[Sca-cooks] Book - The Medieval Kitchen
Alex Clark
alexbclark at pennswoods.net
Sat Oct 18 00:50:27 PDT 2003
At 10:06 PM 10/17/2003 -0400, Elewyiss wrote:
>Can I interperate this to mean you do not like Fabulous Feasts? Is there
>a problem with the text?
My recollection (from some years ago) is that there are problems with
almost every recipe in _Fabulous Feasts_. Most of the recipes in this book
are not attributed to any period source, and many of them look like heavily
modified adaptations of period recipes, or substitutions, or outright new
inventions. Though of course it's hard to prove this when you aren't told
where these recipes are supposed to have come from.

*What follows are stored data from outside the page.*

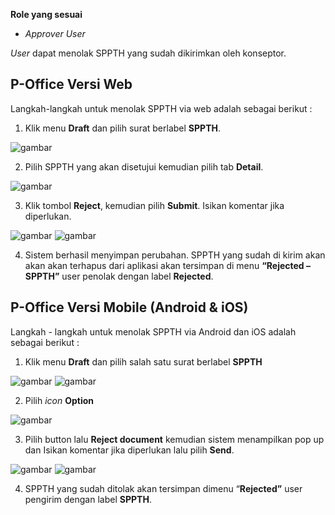 **Role yang sesuai**

- *Approver User*

*User* dapat menolak SPPTH yang sudah dikirimkan oleh konseptor. 

## **P-Office Versi Web**

Langkah-langkah untuk menolak SPPTH via web adalah sebagai berikut :

1. Klik menu **Draft** dan pilih surat berlabel **SPPTH**.

![gambar](SPPTH/SPPTH_Web/02TH32.png)

2. Pilih SPPTH yang akan disetujui kemudian pilih tab **Detail**.

![gambar](SPPTH/SPPTH_Web/02TH33.png)

3. Klik tombol **Reject**, kemudian pilih **Submit**. Isikan komentar jika diperlukan.

![gambar](SPPTH/SPPTH_Web/02TH34.png) ![gambar](SPPTH/SPPTH_Web/02TH34a.png)

4.	Sistem berhasil menyimpan perubahan. SPPTH yang sudah di kirim akan akan akan terhapus dari aplikasi akan tersimpan di menu **“Rejected – SPPTH”** user penolak dengan label **Rejected**.


## **P-Office Versi Mobile (Android & iOS)**

Langkah - langkah untuk menolak SPPTH via Android dan iOS adalah sebagai berikut :

1. Klik menu **Draft** dan pilih salah satu surat berlabel **SPPTH**
   
![gambar](SPPTH/SPPTH_Android/TolakSPPTH/02A01.jpg) ![gambar](SPPTH/SPPTH_Android/TolakSPPTH/02A02.jpg)

2. Pilih _icon_ **Option**

![gambar](SPPTH/SPPTH_Android/TolakSPPTH/02A03.jpg)

3. Pilih button lalu **Reject document** kemudian sistem menampilkan pop up dan Isikan komentar jika diperlukan lalu pilih **Send**.

![gambar](SPPTH/SPPTH_Android/TolakSPPTH/02A04.jpg) ![gambar](SPPTH/SPPTH_Android/TolakSPPTH/02A05.jpg)

4. SPPTH yang sudah ditolak akan tersimpan dimenu “**Rejected”** user pengirim dengan label **SPPTH**.

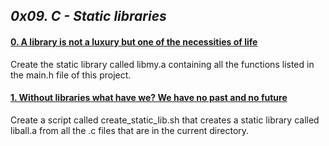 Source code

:## *0x09. C - Static libraries*

#### [0. A library is not a luxury but one of the necessities of life]()

Create the static library called libmy.a containing all the functions listed in the main.h file of this project.

#### [1. Without libraries what have we? We have no past and no future](create_static_lib.sh)

Create a script called create_static_lib.sh that creates a static library called liball.a from all the .c files that are in the current directory.
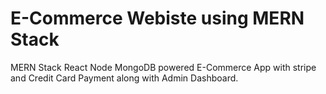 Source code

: # E-Commerce Webiste using MERN Stack

MERN Stack React Node MongoDB powered E-Commerce App with stripe and Credit Card Payment along with Admin Dashboard.





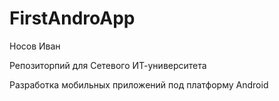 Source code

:# FirstAndroApp
Носов Иван

Репозиторпий для Сетевого ИТ-университета 

Разработка мобильных приложений под платформу Android


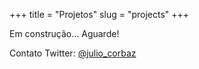 +++
title = "Projetos"
slug = "projects"
+++

Em construção... Aguarde!

Contato Twitter: [@julio_corbaz](https://twitter.com/julio_corbaz 'Twitter') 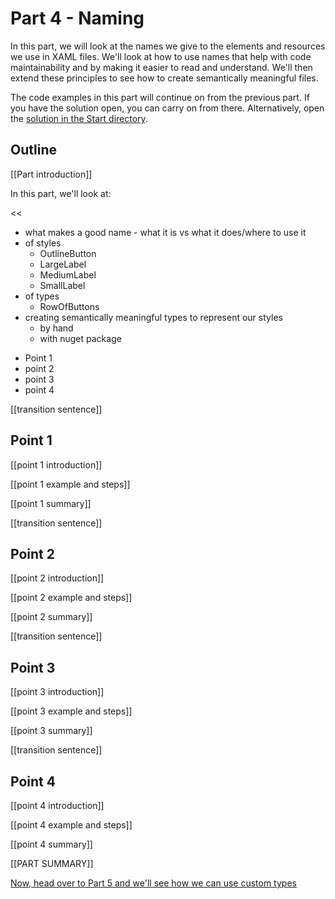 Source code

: # Part 4 - Naming

In this part, we will look at the names we give to the elements and resources we use in XAML files. We'll look at how to use names that help with code maintainability and by making it easier to read and understand. We'll then extend these principles to see how to create semantically meaningful files.

The code examples in this part will continue on from the previous part. If you have the solution open, you can carry on from there. Alternatively, open the [solution in the Start directory](./Start/).

## Outline

[[Part introduction]]

In this part, we'll look at:

<<
- what makes a good name - what it is vs what it does/where to use it
- of styles
  - OutlineButton
  - LargeLabel
  - MediumLabel
  - SmallLabel
- of types
  - RowOfButtons
- creating semantically meaningful types to represent our styles
  - by hand
  - with nuget package
>>

- Point 1
- point 2
- point 3
- point 4

[[transition sentence]]

## Point 1

[[point 1 introduction]]

[[point 1 example and steps]]

[[point 1 summary]]

[[transition sentence]]

## Point 2

[[point 2 introduction]]

[[point 2 example and steps]]

[[point 2 summary]]

[[transition sentence]]

## Point 3

[[point 3 introduction]]

[[point 3 example and steps]]

[[point 3 summary]]

[[transition sentence]]

## Point 4

[[point 4 introduction]]

[[point 4 example and steps]]

[[point 4 summary]]

[[PART SUMMARY]]

 [Now, head over to Part 5 and we'll see how we can use custom types](../Part%205%20-%20Custom%20Types/README.md)
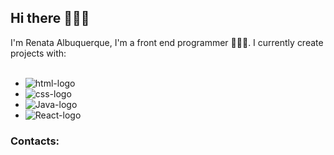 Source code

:## Hi there 🙋🏻‍♀️

I'm Renata Albuquerque, I'm a front end programmer 👩🏻‍💻. I currently create projects with:
<br>
<br>
- <img src="https://img.shields.io/badge/HTML-239120?style=for-the-badge&logo=html5&logoColor=white" alt="html-logo" />
- <img src="https://img.shields.io/badge/CSS-239120?&style=for-the-badge&logo=css3&logoColor=white" alt="css-logo" />
- <img src="https://img.shields.io/badge/JavaScript-323330?style=for-the-badge&logo=javascript&logoColor=F7DF1E" alt="Java-logo" />
- <img src="https://img.shields.io/badge/react%20os-0088CC?style=for-the-badge&logo=reactos&logoColor=white" alt="React-logo" />

### Contacts: 

<p>
  <a href="https://www.instagram.com/reh__albuquerque?igsh=MW43djlpNnFrYjFnbQ%3D%3D&utm_source=qr">
  </a>
</p>
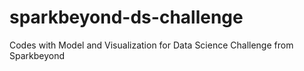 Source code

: # sparkbeyond-ds-challenge
Codes with Model and Visualization for Data Science Challenge from Sparkbeyond
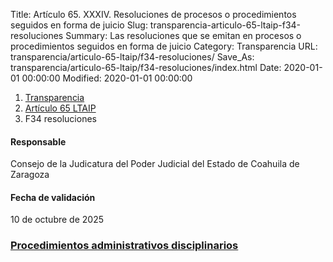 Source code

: Title: Artículo 65. XXXIV. Resoluciones de procesos o procedimientos seguidos en forma de juicio
Slug: transparencia-articulo-65-ltaip-f34-resoluciones
Summary: Las resoluciones que se emitan en procesos o procedimientos seguidos en forma de juicio
Category: Transparencia
URL: transparencia/articulo-65-ltaip/f34-resoluciones/
Save_As: transparencia/articulo-65-ltaip/f34-resoluciones/index.html
Date: 2020-01-01 00:00:00
Modified: 2020-01-01 00:00:00


<nav aria-label="breadcrumb">
<ol class="breadcrumb">
<li class="breadcrumb-item"><a href="../../">Transparencia</a></li>
<li class="breadcrumb-item"><a href="../">Artículo 65 LTAIP</a></li>
<li class="breadcrumb-item active" aria-current="page">F34 resoluciones</li>
</ol>
</nav>



#### Responsable

Consejo de la Judicatura del Poder Judicial del Estado de Coahuila de Zaragoza


#### Fecha de validación

10 de octubre de 2025


### [Procedimientos administrativos disciplinarios ](https://www.pjecz.gob.mx/transparencia/articulo-21/f47-listado-de-servidores-publicos-sancionados/#gsc.tab=0) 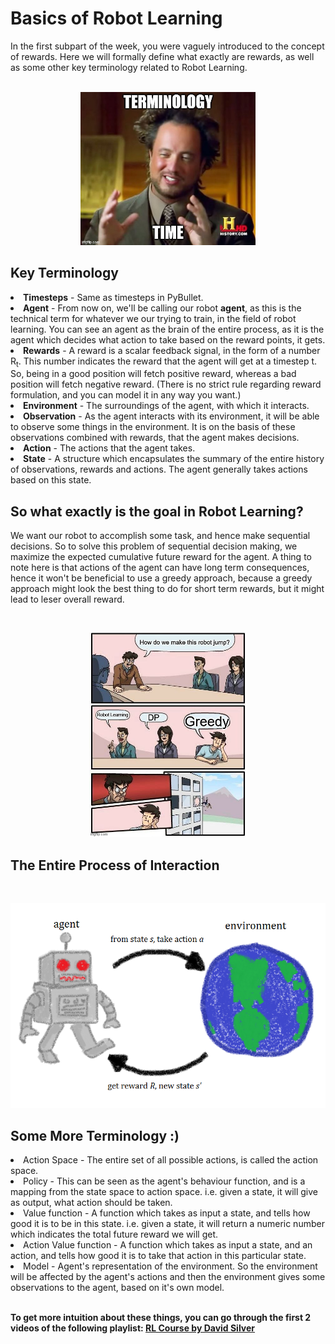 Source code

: # Basics of Robot Learning
In the first subpart of the week, you were vaguely introduced to the concept of rewards. Here we will formally define what exactly are rewards, as well as some other key terminology related to Robot Learning.
<br><br>
<p align="center">
<img width=280px src="./assets/5e1exe.jpg"/>
</p>

## Key Terminology

<li><b>Timesteps</b> - Same as timesteps in PyBullet.</li>
<li><b>Agent</b> - From now on, we'll be calling our robot <b>agent</b>, as this is the technical term for whatever we our trying to train, in the field of robot learning. You can see an agent as the brain of the entire process, as it is the agent which decides what action to take based on the reward points, it gets. </li>
<li><b>Rewards</b> - A reward is a scalar feedback signal, in the form of a number R<sub>t</sub>. This number indicates the reward that the agent will get at a timestep t. So, being in a good position will fetch positive reward, whereas a bad position will fetch negative reward. (There is no strict rule regarding reward formulation, and you can model it in any way you want.)
<li><b>Environment</b> - The surroundings of the agent, with which it interacts. </li>
<li><b>Observation</b> - As the agent interacts with its environment, it will be able to observe some things in the environment. It is on the basis of these observations combined with rewards, that the agent makes decisions. </li>
<li><b>Action</b> - The actions that the agent takes.
<li><b>State</b> - A structure which encapsulates the summary of the entire history of observations, rewards and actions. The agent generally takes actions based on this state.

## So what exactly is the goal in Robot Learning?
We want our robot to accomplish some task, and hence make sequential decisions. So to solve this problem of sequential decision making, we maximize the expected cumulative future reward for the agent. 
A thing to note here is that actions of the agent can have long term consequences, hence it won't be beneficial to use a greedy approach, because a greedy approach might look the best thing to do for short term rewards, but it might lead to leser overall reward.

<br>
<p align="center">
<img width="50%" src="./assets/index.jpg"/>
</p>

## The Entire Process of Interaction
<br>
<p align="center">
<img src="./assets/Reinforcement-Learning-Environment.png"/>
</p>

## Some More Terminology :)
<li><State Space - The entire set of all possible states, is called the state space.
<li>Action Space - The entire set of all possible actions, is called the action space.
<li> Policy - This can be seen as the agent's behaviour function, and is a mapping from the state space to action space. i.e. given a state, it will give as output, what action should be taken.
<li>Value function - A function which takes as input a state, and tells how good it is to be in this state. i.e. given a state, it will return a numeric number which indicates the total future reward we will get.
<li>Action Value function - A function which takes as input a state, and an action, and tells how good it is to take that action in this particular state.
<li>Model - Agent's representation of the environment. So the environment will be affected by the agent's actions and then the environment gives some observations to the agent, based on it's own model.

<br>
<br>

<b>To get more intuition about these things, you can go through the first 2 videos of the following playlist:
[RL Course by David Silver](https://www.youtube.com/playlist?list=PLqYmG7hTraZDM-OYHWgPebj2MfCFzFObQ) </b>
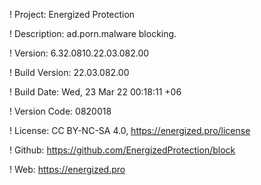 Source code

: ! Project: Energized Protection

! Description: ad.porn.malware blocking.

! Version: 6.32.0810.22.03.082.00

! Build Version: 22.03.082.00

! Build Date: Wed, 23 Mar 22 00:18:11 +06

! Version Code: 0820018

! License: CC BY-NC-SA 4.0, https://energized.pro/license

! Github: https://github.com/EnergizedProtection/block

! Web: https://energized.pro
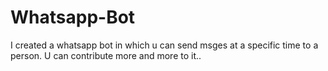 # Whatsapp-Bot
I created a whatsapp bot in which u can send msges at a specific time to a person. U can contribute more and more to it..
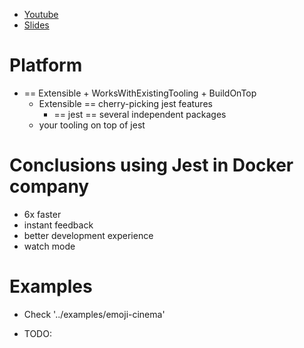 * [Youtube](https://www.youtube.com/watch?v=NtjyeojAOBs)
* [Slides](https://github.com/rogeliog/jest-as-a-platform-talk)

# Platform
* == Extensible + WorksWithExistingTooling + BuildOnTop
  * Extensible == cherry-picking jest features
    * == jest == several independent packages
  * your tooling on top of jest

# Conclusions using Jest in Docker company
* 6x faster
* instant feedback
* better development experience
* watch mode

# Examples
* Check '../examples/emoji-cinema'



* TODO:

The only recipe that I remember as coming from a specific, identified,
period source is mammenye bastarde. The quoted recipe seems to have many
serious errors; in particular, several of the spices are said to be one
pound each. By comparison with the other recipes from _Two
Fifteenth-Century Cookery-Books_ (Cariadoc's reprint, 1988) it seems very
likely that the spice measurements were scribal errors, and that where the
_Fabulous Feasts_ recipe calls for almonds the original called for amydon.
If this is indeed (as I think I remember) the only recipe in FF to provide
its source, then for interpretations of cited/quoted period recipes FF
scores 0 out of 1.
More generally, it seems to include more non-period (or at best
implausible) recipes than almost any other book on period cooking that I've
read, with the possible exception of _How to Cook Forsoothly_.